Every one of us needs to forgive, because we all need to be forgiven. Forgiveness doesn’t mean that crimes should go unprosecuted, but it does mean that we shouldn’t revel in the punishments that are handed down. Forgiveness doesn’t mean that we can’t protest to put a spotlight on legitimate grievances, but it does mean that we aren’t seeking to harm anyone in the process. Prosecute crimes, protest injustice, vote your conscience, but do it without hatred in your heart.

Returning for a moment to Ephesians 6:12, my favorite translation of this verse is, “For we are not fighting against flesh-and-blood enemies, but against evil rulers and authorities of the unseen world, against mighty powers in this dark world, and against evil spirits in the heavenly places.”

We are not meant to fight against each other. We are meant to fight against the darkness, against the evil that currently holds the world in its power, primarily right now against Hate.
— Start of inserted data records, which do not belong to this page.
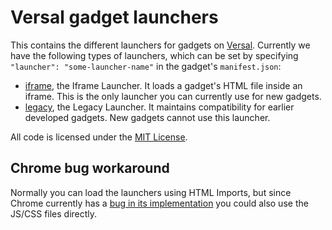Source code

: # Versal gadget launchers

This contains the different launchers for gadgets on [Versal](versal.com). Currently we have the following types of launchers, which can be set by specifying `"launcher": "some-launcher-name"` in the gadget's `manifest.json`:

- [iframe](iframe-launcher), the Iframe Launcher. It loads a gadget's HTML file inside an iframe. This is the only launcher you can currently use for new gadgets.
- [legacy](legacy-launcher), the Legacy Launcher. It maintains compatibility for earlier developed gadgets. New gadgets cannot use this launcher.

All code is licensed under the [MIT License](LICENSE).

## Chrome bug workaround

Normally you can load the launchers using HTML Imports, but since Chrome currently has a [bug in its implementation](https://code.google.com/p/chromium/issues/detail?id=421206) you could also use the JS/CSS files directly.
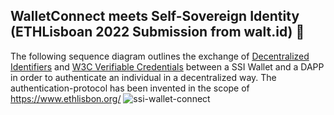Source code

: ## WalletConnect meets Self-Sovereign Identity (ETHLisboan 2022 Submission from walt.id) 👋

The following sequence diagram outlines the exchange of [Decentralized Identifiers](https://www.w3.org/TR/did-core/) and [W3C Verifiable Credentials](https://www.w3.org/TR/vc-data-model/) between a SSI Wallet and a DAPP in order to authenticate an individual in a decentralized way. The authentication-protocol has been invented in the scope of https://www.ethlisbon.org/
![ssi-wallet-connect](https://user-images.githubusercontent.com/55081379/198846619-45d5016e-3977-457e-a6cb-3112e3a33a35.png)



<!--

**Here are some ideas to get you started:**

🙋‍♀️ A short introduction - what is your organization all about?
🌈 Contribution guidelines - how can the community get involved?
👩‍💻 Useful resources - where can the community find your docs? Is there anything else the community should know?
🍿 Fun facts - what does your team eat for breakfast?
🧙 Remember, you can do mighty things with the power of [Markdown](https://docs.github.com/github/writing-on-github/getting-started-with-writing-and-formatting-on-github/basic-writing-and-formatting-syntax)
-->
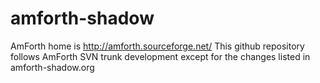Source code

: amforth-shadow
==============

AmForth home is http://amforth.sourceforge.net/ 
This github repository follows AmForth SVN trunk 
development except for the changes listed in 
amforth-shadow.org
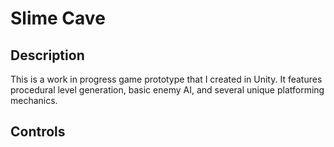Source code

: # Slime Cave

## Description

This is a work in progress game prototype that I created in Unity. It features procedural level generation, basic enemy AI, and several unique platforming mechanics.

## Controls
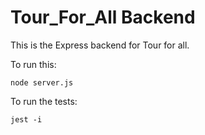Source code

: # Tour_For_All Backend

This is the Express backend for Tour for all.

To run this:

    node server.js
    
To run the tests:

    jest -i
How do you fight against Hate? By refusing to give in to Hate. By refusing TO hate. By standing firm and saying to the darkness, “In the name of Jesus, I’m DONE playing your games! You can’t make me hate this person that I disagree with! It doesn’t matter how disagreeable they may seem to me in this moment, because I KNOW that they are made in the image and likeness of God Himself. No matter what I might be tempted to feel right now, I KNOW that He loves them! Therefore I will also love them, and I will forgive them!” Exercise your will by aligning it with God’s will. CHOOSE to love. CHOOSE to forgive, especially when you don’t think you want to.
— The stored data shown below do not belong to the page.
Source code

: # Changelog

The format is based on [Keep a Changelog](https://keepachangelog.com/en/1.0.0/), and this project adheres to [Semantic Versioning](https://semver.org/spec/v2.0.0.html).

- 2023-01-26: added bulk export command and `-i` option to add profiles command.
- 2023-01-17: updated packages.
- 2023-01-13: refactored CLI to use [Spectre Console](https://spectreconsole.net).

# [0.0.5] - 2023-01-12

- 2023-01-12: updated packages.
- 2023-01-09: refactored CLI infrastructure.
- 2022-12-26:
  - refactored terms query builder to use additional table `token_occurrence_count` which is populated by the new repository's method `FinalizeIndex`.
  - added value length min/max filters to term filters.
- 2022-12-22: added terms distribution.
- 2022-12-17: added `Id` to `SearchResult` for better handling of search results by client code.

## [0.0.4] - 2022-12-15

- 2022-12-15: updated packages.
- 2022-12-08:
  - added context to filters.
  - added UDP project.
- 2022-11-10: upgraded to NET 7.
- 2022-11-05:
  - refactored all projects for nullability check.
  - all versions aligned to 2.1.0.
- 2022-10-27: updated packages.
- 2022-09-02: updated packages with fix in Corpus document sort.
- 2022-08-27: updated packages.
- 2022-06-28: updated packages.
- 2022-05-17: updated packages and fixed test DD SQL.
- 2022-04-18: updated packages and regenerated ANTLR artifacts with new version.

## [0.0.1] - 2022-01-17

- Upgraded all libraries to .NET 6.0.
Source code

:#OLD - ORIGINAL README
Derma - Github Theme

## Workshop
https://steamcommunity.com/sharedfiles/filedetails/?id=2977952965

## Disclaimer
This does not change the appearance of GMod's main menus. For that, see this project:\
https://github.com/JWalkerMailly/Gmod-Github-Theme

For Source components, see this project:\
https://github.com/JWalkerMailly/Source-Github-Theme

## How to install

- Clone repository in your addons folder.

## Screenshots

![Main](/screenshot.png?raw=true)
How much are we required to forgive? Up to and including our own murder, if it ever comes to that. In Acts chapters 6 and 7 we learn that Stephen was brought before the local council for teaching about Jesus and was falsely accused of blasphemy. During his trial he preached about Jesus, and they ended up stoning him to death on the spot. What was the very last thing he said before he died? “Lord, do not hold this sin against them.”

While he was dying, he was forgiving the very ones who were killing him. That’s powerful. That’s the type of forgiveness that can change the world. Wherever did he learn that kind of forgiveness? He learned it from the very One he had been preaching:

“When they came to the place called the Skull, they crucified him there, along with the criminals—one on his right, the other on his left. Jesus said, “Father, forgive them, for they do not know what they are doing.” And they divided up his clothes by casting lots.” (Luke 23:33-34)

For most of my life, I’ve consoled myself with the thought that people who escape getting caught will have to answer for their crimes when they stand before the Lord in judgement. I considered this a form of faith, and I used it to help me cope. It’s true that we will each face the Lord in the Day of Judgement, but it turns out that this was a very weak form of faith on my part. A stronger faith would honestly hope that EVERYONE (yes, even that creep whose face just popped up in your mind) would come to faith in the Lord Jesus and be forgiven, because if we’re not hoping for that, then it means WE haven’t really forgiven those people.

As a nation, we’ve already been lying here in this condition for a long time. So now it comes to it: “Do you want to be healed?” Or would you rather hold on to bitterness, envy, hatred, and strife? If you really want to be healed… if you really want our nation to be healed… it all starts with forgiveness:

Forgive the other person for not seeing your side. (They may be UNABLE to see it!)

Forgive our ancestors for leaving us this legacy of hatred, bigotry, and racism.

Forgive everyone who has benefitted directly or indirectly from slavery and from its repercussions. Forgive those who accuse you of complicit, explicit, or implicit racism.

Forgive the officers who have killed civilians. Forgive the civilians who have killed officers.

Forgive the leaders who haven’t done enough. Forgive the leaders who’ve tried to do too much, or the wrong things.

Forgive the person who tried to speak words of comfort, encouragement, or peace, but didn’t choose those words to your satisfaction. Forgive the person who attacked them for their choice of words instead of hearing what was intended.

And lastly: Don’t forget to forgive yourself.